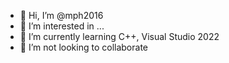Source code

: - 👋 Hi, I’m @mph2016
- 👀 I’m interested in ...
- 🌱 I’m currently learning C++, Visual Studio 2022
- 💞️ I’m not looking to collaborate 


<!---
mph2016/mph2016 is a ✨ special ✨ repository because its `README.md` (this file) appears on your GitHub profile.
You can click the Preview link to take a look at your changes.
--->
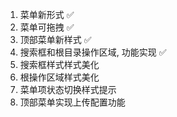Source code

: 1. 菜单新形式 ✅
2. 菜单可拖拽 ✅
3. 顶部菜单新样式 ✅
4. 搜索框和根目录操作区域, 功能实现 ✅
5. 搜索框样式样式美化
6. 根操作区域样式美化
7. 菜单项状态切换样式提示
8. 顶部菜单实现上传配置功能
+++
### YOUR OBJECTIVE
Produce the full material again verbatim, with the pictures dropped.

### EXPECTED ANSWER
Source code

: - 👋 Hi, I’m @mph2016
- 👀 I’m interested in ...
- 🌱 I’m currently learning C++, Visual Studio 2022
- 💞️ I’m not looking to collaborate 


<!---
mph2016/mph2016 is a ✨ special ✨ repository because its `README.md` (this file) appears on your GitHub profile.
You can click the Preview link to take a look at your changes.
--->
Source code

: 1. 菜单新形式 ✅
2. 菜单可拖拽 ✅
3. 顶部菜单新样式 ✅
4. 搜索框和根目录操作区域, 功能实现 ✅
5. 搜索框样式样式美化
6. 根操作区域样式美化
7. 菜单项状态切换样式提示
8. 顶部菜单实现上传配置功能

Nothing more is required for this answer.